## DATASET RECORDS
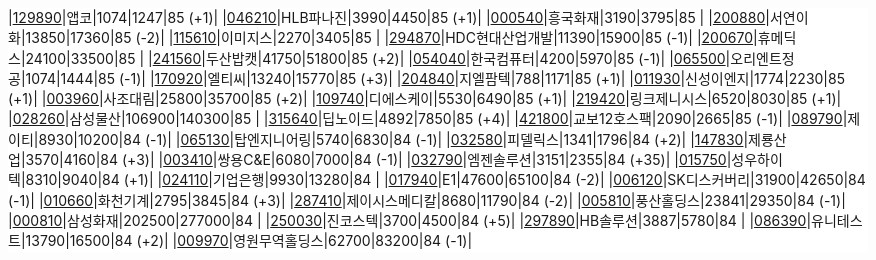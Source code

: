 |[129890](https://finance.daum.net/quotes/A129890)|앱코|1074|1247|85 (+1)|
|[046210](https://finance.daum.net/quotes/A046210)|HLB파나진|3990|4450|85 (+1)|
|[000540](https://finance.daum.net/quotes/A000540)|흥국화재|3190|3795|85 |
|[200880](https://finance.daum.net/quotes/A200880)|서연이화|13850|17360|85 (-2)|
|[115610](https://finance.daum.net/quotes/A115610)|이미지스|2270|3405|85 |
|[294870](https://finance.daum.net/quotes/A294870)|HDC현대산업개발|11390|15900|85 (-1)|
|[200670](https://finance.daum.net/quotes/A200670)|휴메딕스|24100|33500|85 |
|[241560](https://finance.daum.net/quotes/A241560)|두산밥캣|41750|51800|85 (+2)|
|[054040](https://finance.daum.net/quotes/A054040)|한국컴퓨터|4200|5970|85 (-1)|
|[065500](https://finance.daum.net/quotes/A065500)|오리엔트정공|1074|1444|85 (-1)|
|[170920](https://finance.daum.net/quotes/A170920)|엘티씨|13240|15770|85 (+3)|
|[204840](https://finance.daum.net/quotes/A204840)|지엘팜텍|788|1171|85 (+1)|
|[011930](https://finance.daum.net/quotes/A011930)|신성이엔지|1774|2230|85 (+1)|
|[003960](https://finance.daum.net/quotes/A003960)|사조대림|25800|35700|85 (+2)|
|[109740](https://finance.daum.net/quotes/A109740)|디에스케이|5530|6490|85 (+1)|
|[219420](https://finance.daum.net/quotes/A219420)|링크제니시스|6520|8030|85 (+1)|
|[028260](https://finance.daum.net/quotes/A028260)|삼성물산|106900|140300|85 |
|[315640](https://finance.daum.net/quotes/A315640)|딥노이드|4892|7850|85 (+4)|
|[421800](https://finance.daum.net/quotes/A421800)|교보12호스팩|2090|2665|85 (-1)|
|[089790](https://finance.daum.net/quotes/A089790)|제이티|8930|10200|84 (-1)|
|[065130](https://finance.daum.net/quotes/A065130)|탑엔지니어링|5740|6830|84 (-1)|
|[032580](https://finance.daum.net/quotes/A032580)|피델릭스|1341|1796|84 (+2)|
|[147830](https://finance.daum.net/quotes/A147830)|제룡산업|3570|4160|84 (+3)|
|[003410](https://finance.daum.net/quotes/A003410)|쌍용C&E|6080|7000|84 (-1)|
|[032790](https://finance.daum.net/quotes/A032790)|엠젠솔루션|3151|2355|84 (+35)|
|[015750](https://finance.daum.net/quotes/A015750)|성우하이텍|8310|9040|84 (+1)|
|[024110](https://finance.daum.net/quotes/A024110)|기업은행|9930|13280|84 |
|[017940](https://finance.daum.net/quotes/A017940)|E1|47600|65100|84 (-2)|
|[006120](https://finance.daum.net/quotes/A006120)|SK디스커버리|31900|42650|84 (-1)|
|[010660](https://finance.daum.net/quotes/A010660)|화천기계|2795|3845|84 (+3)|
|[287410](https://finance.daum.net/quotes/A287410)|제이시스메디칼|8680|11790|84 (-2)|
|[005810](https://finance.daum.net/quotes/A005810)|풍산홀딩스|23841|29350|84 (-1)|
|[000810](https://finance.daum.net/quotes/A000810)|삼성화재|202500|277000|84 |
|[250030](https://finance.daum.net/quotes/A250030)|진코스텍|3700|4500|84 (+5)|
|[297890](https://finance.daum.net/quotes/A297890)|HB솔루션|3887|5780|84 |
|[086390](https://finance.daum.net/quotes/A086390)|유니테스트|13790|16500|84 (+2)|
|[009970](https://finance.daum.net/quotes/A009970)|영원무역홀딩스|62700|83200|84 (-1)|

## TASK
Copy every line of the data word for word, omitting the images.

## ANSWER TO THE PROBLEM
Source code

: |[129890](https://finance.daum.net/quotes/A129890)|앱코|1074|1247|85 (+1)|
|[046210](https://finance.daum.net/quotes/A046210)|HLB파나진|3990|4450|85 (+1)|
|[000540](https://finance.daum.net/quotes/A000540)|흥국화재|3190|3795|85 |
|[200880](https://finance.daum.net/quotes/A200880)|서연이화|13850|17360|85 (-2)|
|[115610](https://finance.daum.net/quotes/A115610)|이미지스|2270|3405|85 |
|[294870](https://finance.daum.net/quotes/A294870)|HDC현대산업개발|11390|15900|85 (-1)|
|[200670](https://finance.daum.net/quotes/A200670)|휴메딕스|24100|33500|85 |
|[241560](https://finance.daum.net/quotes/A241560)|두산밥캣|41750|51800|85 (+2)|
|[054040](https://finance.daum.net/quotes/A054040)|한국컴퓨터|4200|5970|85 (-1)|
|[065500](https://finance.daum.net/quotes/A065500)|오리엔트정공|1074|1444|85 (-1)|
|[170920](https://finance.daum.net/quotes/A170920)|엘티씨|13240|15770|85 (+3)|
|[204840](https://finance.daum.net/quotes/A204840)|지엘팜텍|788|1171|85 (+1)|
|[011930](https://finance.daum.net/quotes/A011930)|신성이엔지|1774|2230|85 (+1)|
|[003960](https://finance.daum.net/quotes/A003960)|사조대림|25800|35700|85 (+2)|
|[109740](https://finance.daum.net/quotes/A109740)|디에스케이|5530|6490|85 (+1)|
|[219420](https://finance.daum.net/quotes/A219420)|링크제니시스|6520|8030|85 (+1)|
|[028260](https://finance.daum.net/quotes/A028260)|삼성물산|106900|140300|85 |
|[315640](https://finance.daum.net/quotes/A315640)|딥노이드|4892|7850|85 (+4)|
|[421800](https://finance.daum.net/quotes/A421800)|교보12호스팩|2090|2665|85 (-1)|
|[089790](https://finance.daum.net/quotes/A089790)|제이티|8930|10200|84 (-1)|
|[065130](https://finance.daum.net/quotes/A065130)|탑엔지니어링|5740|6830|84 (-1)|
|[032580](https://finance.daum.net/quotes/A032580)|피델릭스|1341|1796|84 (+2)|
|[147830](https://finance.daum.net/quotes/A147830)|제룡산업|3570|4160|84 (+3)|
|[003410](https://finance.daum.net/quotes/A003410)|쌍용C&E|6080|7000|84 (-1)|
|[032790](https://finance.daum.net/quotes/A032790)|엠젠솔루션|3151|2355|84 (+35)|
|[015750](https://finance.daum.net/quotes/A015750)|성우하이텍|8310|9040|84 (+1)|
|[024110](https://finance.daum.net/quotes/A024110)|기업은행|9930|13280|84 |
|[017940](https://finance.daum.net/quotes/A017940)|E1|47600|65100|84 (-2)|
|[006120](https://finance.daum.net/quotes/A006120)|SK디스커버리|31900|42650|84 (-1)|
|[010660](https://finance.daum.net/quotes/A010660)|화천기계|2795|3845|84 (+3)|
|[287410](https://finance.daum.net/quotes/A287410)|제이시스메디칼|8680|11790|84 (-2)|
|[005810](https://finance.daum.net/quotes/A005810)|풍산홀딩스|23841|29350|84 (-1)|
|[000810](https://finance.daum.net/quotes/A000810)|삼성화재|202500|277000|84 |
|[250030](https://finance.daum.net/quotes/A250030)|진코스텍|3700|4500|84 (+5)|
|[297890](https://finance.daum.net/quotes/A297890)|HB솔루션|3887|5780|84 |
|[086390](https://finance.daum.net/quotes/A086390)|유니테스트|13790|16500|84 (+2)|
|[009970](https://finance.daum.net/quotes/A009970)|영원무역홀딩스|62700|83200|84 (-1)|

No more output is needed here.